═════ Listed records ═════

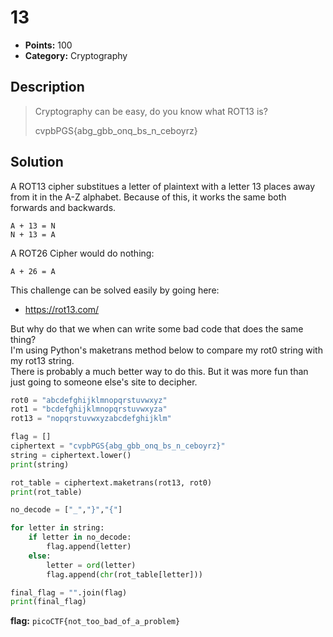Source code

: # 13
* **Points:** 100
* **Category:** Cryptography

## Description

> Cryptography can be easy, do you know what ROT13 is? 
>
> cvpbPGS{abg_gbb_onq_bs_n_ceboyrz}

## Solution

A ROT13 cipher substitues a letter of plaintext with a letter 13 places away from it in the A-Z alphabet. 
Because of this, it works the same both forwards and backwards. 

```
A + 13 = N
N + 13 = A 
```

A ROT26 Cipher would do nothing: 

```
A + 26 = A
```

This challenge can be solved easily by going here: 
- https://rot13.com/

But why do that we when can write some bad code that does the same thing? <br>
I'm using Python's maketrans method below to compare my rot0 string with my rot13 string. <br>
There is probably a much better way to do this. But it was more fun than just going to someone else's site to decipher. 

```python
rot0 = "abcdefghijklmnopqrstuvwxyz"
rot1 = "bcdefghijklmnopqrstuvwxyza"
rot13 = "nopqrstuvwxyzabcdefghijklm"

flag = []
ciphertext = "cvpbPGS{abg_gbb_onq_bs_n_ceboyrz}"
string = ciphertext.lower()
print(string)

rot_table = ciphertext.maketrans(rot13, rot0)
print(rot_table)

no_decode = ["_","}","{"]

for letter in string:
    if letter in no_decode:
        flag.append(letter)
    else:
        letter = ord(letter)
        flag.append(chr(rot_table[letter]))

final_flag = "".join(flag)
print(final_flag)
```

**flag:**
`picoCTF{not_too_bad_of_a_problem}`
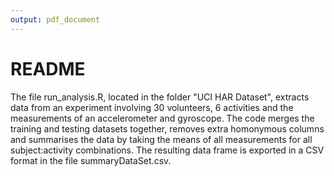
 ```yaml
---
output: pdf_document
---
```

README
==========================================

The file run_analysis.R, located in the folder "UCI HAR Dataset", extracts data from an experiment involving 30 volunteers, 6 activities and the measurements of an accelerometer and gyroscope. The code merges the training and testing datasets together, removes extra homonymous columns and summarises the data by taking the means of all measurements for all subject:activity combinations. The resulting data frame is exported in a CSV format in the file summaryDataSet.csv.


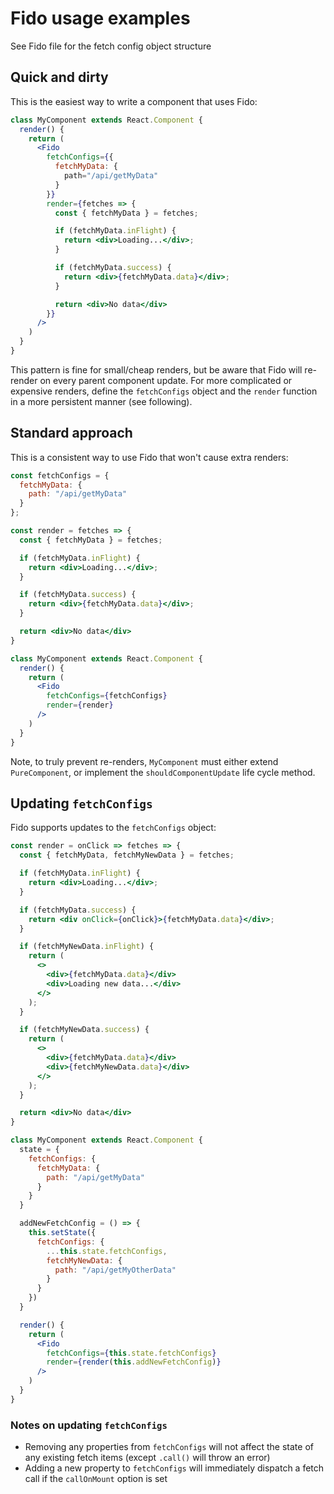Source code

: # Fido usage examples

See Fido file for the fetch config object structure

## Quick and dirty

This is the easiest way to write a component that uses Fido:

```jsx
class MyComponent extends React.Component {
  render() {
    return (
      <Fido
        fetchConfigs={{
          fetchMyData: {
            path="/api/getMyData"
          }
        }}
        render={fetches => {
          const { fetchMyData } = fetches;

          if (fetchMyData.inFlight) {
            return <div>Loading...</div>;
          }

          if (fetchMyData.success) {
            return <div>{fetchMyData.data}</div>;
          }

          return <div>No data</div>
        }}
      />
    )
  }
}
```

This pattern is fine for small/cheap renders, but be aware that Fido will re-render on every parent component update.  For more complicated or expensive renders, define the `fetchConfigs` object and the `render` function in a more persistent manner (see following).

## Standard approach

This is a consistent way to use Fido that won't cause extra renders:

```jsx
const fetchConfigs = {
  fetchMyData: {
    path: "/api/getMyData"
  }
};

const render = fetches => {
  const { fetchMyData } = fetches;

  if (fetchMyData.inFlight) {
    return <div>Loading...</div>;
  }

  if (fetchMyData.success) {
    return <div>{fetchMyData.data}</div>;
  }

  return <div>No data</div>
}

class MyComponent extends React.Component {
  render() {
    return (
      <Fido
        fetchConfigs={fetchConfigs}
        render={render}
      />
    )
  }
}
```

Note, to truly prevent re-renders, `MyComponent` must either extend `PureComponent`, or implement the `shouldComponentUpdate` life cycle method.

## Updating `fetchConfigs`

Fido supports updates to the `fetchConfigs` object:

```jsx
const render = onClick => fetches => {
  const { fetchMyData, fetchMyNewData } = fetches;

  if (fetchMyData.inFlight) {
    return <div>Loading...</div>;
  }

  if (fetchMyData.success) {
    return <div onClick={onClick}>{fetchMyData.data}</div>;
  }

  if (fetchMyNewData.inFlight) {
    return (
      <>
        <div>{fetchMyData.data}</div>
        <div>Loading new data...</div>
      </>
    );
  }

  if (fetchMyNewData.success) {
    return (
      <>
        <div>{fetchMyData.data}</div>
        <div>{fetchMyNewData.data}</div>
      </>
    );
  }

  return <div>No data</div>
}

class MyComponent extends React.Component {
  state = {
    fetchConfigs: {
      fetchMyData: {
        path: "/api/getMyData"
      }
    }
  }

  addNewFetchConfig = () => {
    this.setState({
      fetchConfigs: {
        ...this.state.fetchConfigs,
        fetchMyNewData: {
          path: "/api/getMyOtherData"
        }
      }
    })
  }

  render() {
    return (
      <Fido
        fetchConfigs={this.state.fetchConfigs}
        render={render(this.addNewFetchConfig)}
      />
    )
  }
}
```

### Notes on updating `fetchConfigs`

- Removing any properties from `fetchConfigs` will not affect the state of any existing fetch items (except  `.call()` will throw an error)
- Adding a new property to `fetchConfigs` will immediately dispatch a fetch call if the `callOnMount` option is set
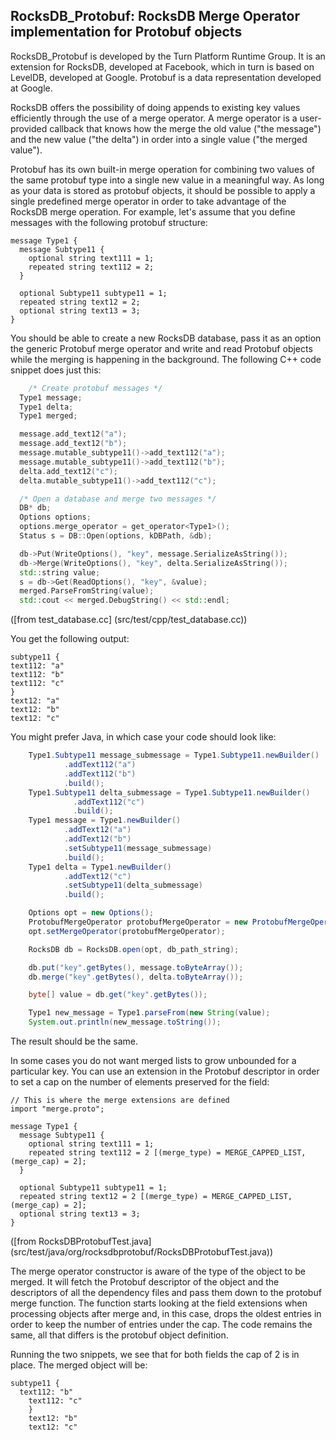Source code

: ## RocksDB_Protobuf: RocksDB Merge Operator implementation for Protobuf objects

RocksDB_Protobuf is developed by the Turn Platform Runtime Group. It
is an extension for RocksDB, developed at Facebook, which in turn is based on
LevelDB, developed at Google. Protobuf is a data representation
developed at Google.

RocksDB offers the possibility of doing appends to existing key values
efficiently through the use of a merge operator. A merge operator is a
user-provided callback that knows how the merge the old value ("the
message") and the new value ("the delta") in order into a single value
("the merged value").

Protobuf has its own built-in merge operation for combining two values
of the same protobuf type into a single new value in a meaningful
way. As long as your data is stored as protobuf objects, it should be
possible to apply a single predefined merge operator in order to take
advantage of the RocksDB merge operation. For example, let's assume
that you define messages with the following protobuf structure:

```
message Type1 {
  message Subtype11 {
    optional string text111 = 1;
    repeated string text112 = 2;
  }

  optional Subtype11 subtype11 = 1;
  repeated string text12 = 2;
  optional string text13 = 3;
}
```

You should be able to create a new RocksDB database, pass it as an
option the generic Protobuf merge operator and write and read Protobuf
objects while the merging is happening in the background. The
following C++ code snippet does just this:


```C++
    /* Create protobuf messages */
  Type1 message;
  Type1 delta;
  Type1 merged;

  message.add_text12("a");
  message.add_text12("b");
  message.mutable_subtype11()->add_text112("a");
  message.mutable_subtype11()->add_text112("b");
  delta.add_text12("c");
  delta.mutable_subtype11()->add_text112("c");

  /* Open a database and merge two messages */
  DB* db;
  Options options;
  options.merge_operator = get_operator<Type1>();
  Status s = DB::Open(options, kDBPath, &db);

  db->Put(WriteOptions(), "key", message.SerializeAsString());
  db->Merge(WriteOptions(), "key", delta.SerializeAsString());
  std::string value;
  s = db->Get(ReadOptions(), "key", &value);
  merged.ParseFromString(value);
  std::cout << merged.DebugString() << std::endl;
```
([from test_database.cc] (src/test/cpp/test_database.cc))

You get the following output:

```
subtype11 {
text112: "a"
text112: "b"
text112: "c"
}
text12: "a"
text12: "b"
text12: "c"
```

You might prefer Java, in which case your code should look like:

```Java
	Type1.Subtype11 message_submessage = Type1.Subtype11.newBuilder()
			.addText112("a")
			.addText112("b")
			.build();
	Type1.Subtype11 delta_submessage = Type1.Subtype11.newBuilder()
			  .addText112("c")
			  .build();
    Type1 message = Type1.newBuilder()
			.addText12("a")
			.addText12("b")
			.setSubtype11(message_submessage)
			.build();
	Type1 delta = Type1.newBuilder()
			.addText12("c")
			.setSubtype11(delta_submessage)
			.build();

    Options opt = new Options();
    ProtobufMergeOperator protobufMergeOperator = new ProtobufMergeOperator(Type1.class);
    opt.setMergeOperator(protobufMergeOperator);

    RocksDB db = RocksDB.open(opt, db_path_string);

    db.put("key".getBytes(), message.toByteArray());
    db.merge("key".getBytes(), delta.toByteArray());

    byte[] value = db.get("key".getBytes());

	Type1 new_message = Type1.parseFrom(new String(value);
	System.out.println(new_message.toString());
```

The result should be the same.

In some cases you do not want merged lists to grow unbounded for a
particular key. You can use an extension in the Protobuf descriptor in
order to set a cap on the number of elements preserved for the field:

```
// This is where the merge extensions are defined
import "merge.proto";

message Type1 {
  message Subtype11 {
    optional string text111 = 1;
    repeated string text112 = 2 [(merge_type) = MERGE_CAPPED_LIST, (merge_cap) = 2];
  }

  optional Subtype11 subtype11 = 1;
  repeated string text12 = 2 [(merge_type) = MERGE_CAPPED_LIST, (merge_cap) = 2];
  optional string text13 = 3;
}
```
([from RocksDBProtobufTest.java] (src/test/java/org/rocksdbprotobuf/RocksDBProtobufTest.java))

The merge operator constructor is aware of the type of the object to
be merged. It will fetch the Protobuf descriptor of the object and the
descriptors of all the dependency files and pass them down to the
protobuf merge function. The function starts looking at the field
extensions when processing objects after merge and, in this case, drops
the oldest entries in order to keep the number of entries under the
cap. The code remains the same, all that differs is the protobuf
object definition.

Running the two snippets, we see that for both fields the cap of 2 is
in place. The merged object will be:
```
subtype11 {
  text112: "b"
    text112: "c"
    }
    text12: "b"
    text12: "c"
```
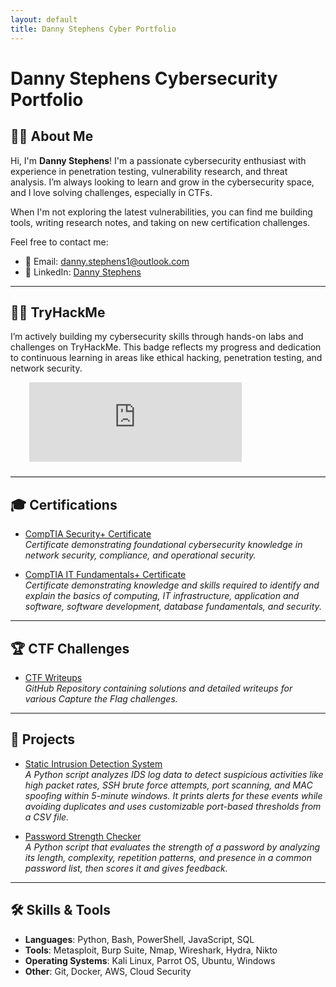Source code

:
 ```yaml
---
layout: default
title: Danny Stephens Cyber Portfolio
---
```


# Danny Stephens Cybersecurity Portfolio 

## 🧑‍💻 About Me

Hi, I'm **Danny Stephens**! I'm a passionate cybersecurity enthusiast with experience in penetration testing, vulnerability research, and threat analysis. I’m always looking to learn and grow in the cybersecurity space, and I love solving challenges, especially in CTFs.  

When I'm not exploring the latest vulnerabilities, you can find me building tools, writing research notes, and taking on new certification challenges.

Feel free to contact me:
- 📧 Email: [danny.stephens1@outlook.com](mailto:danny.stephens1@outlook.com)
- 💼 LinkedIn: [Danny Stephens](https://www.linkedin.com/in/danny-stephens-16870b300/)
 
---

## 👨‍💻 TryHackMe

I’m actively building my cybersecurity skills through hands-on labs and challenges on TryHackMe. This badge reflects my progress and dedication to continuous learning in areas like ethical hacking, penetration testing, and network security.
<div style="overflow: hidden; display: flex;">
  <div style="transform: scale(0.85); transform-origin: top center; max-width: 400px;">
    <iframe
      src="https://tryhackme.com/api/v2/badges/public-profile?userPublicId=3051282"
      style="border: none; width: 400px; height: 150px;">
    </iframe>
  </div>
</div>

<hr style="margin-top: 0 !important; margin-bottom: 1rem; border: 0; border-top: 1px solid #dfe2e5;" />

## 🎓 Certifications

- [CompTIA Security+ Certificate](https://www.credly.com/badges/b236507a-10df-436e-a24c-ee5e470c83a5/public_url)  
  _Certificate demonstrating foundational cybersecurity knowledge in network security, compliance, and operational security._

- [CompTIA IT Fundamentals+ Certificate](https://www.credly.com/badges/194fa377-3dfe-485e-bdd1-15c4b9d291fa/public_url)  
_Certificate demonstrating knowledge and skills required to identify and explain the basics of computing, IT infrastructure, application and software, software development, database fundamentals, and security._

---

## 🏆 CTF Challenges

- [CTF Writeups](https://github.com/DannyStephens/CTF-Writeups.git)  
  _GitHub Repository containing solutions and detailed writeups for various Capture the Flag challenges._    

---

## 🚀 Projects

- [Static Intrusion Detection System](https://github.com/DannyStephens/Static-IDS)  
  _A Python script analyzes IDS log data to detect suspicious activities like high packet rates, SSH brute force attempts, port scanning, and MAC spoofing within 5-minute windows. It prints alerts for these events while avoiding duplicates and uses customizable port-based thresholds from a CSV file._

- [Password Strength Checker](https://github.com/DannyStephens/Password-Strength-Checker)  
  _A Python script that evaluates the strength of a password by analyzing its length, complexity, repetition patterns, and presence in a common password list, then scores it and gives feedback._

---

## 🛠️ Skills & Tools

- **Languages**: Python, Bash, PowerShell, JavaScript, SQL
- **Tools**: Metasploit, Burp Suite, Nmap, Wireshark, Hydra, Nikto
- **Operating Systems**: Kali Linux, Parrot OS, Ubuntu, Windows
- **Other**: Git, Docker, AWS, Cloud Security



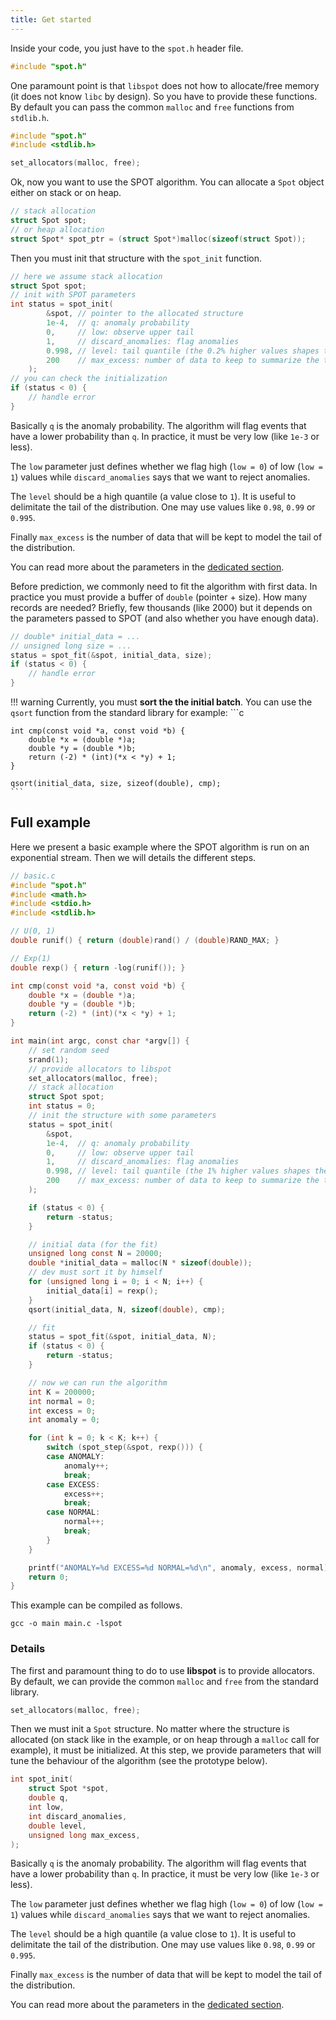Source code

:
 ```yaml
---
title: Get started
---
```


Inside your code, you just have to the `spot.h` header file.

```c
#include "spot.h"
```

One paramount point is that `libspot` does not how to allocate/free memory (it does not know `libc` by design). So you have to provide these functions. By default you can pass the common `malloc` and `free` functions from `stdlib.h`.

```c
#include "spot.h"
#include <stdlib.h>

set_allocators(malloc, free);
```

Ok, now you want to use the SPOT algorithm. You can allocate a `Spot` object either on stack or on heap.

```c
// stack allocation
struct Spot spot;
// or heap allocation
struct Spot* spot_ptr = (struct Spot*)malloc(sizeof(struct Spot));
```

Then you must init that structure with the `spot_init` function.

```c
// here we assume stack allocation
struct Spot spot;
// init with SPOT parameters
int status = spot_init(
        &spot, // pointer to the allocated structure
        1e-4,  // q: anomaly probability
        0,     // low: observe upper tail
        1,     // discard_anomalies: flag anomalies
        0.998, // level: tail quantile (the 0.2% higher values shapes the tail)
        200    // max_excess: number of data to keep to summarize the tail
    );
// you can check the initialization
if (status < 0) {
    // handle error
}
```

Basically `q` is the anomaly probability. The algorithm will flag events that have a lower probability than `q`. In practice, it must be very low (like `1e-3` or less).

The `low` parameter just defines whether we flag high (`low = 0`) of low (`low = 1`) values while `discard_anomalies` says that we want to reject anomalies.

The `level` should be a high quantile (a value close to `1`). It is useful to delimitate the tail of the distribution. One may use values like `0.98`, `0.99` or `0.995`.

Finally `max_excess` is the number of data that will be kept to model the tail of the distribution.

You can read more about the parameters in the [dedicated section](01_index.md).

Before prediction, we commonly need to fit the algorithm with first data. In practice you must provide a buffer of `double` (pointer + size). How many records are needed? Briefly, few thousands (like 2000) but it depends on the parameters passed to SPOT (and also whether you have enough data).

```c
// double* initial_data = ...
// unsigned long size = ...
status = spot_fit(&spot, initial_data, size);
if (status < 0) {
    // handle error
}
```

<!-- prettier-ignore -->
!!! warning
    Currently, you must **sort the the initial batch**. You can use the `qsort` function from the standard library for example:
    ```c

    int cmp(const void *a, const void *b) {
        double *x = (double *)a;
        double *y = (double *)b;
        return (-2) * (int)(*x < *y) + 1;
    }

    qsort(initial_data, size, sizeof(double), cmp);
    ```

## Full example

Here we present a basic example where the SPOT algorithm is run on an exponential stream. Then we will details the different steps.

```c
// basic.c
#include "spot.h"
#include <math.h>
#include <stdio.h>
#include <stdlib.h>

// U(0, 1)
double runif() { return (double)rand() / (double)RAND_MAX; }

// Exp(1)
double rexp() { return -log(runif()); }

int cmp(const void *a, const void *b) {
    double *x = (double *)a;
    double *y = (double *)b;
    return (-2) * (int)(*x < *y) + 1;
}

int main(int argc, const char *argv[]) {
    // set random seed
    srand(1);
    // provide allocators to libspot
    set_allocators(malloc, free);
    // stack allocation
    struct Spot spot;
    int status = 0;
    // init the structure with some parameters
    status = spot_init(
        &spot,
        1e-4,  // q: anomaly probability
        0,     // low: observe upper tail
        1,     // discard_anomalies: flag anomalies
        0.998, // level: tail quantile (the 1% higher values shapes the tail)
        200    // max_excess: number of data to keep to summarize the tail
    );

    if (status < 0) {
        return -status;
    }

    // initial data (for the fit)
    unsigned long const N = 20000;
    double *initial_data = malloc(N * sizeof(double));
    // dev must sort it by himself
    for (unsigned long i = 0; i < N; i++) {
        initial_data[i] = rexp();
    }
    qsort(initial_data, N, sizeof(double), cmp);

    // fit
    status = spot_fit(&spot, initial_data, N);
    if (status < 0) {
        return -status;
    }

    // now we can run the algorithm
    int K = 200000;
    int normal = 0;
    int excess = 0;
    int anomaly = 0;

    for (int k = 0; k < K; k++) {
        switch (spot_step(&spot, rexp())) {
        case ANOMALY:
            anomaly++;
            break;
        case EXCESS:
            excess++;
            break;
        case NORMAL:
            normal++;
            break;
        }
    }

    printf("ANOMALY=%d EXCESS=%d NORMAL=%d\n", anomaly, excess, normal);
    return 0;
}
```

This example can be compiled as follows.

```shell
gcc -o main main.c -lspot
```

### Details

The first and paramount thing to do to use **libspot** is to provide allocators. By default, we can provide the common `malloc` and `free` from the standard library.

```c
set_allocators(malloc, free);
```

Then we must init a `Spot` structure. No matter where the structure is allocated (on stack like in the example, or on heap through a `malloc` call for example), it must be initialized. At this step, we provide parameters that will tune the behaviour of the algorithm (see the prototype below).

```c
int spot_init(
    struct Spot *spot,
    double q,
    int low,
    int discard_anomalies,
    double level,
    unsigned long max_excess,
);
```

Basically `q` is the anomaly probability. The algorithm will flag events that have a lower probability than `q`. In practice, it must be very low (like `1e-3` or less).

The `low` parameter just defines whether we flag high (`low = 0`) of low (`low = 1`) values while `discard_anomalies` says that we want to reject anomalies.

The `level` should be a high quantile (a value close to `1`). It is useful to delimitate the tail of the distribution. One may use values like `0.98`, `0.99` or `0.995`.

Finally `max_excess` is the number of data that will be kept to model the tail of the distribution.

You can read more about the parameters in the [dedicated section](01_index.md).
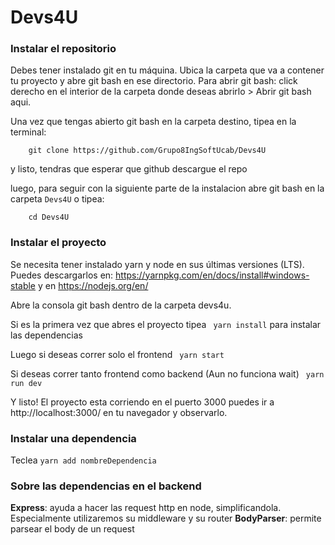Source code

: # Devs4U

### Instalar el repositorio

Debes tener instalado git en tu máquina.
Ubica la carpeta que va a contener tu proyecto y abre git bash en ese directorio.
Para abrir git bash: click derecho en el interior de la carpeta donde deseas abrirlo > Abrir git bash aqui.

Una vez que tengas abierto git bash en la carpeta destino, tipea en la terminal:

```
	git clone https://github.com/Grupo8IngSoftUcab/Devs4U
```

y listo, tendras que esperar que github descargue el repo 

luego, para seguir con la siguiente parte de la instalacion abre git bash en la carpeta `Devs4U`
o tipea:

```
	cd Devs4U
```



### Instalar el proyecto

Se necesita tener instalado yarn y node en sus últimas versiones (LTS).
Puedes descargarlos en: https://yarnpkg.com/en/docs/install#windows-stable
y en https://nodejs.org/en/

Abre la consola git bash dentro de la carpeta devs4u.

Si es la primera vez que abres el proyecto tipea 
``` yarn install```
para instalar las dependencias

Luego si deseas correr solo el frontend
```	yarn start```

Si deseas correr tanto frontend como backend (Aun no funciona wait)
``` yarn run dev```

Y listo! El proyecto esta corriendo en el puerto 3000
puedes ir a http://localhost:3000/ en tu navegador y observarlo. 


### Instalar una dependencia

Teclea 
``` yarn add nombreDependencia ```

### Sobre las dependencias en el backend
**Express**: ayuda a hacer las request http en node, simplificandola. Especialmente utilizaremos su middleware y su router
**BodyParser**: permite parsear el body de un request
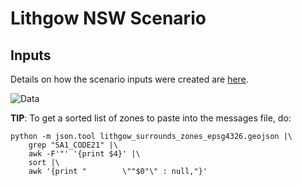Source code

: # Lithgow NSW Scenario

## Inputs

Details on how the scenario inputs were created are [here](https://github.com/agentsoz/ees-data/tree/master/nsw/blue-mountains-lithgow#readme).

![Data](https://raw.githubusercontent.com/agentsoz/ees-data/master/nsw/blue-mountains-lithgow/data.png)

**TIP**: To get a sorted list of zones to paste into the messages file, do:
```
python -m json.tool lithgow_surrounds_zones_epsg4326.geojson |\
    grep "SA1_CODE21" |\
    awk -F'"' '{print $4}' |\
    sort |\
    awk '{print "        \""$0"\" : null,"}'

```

═════

Find each line above with the string "going", then report how many there are. Write only the number.

== Answer to this task ==
2